## INSTRUCTIONS TO FOLLOW:
Filter the entries, keeping every line with the string "assets".

Segment Start: INFORMATION

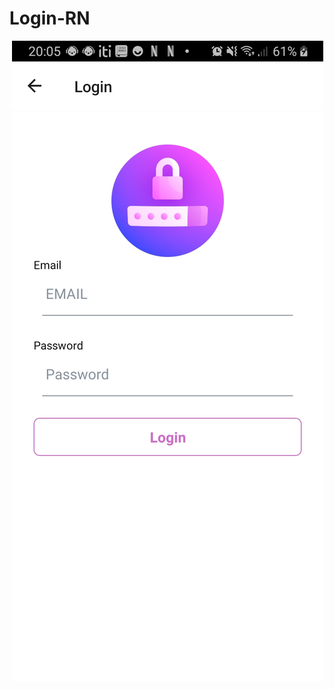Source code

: # Login-RN
<!DOCTYPE html>
<html lang="en">
<head>
<meta charset="UTF-8">
<meta name="viewport" content="width=device-width, initial-scale=1.0">
<meta http-equiv="X-UA-Compatible" content="ie=edge">



</head>
<body>
<img style="width:90;height:90;  src="src/assets/loginStarted.jpeg"></img>
 <img  src="src/assets/login.jpeg"></img>

</body>
</html>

Segment End: INFORMATION

## ANSWER:
<img style="width:90;height:90;  src="src/assets/loginStarted.jpeg"></img>
 <img  src="src/assets/login.jpeg"></img>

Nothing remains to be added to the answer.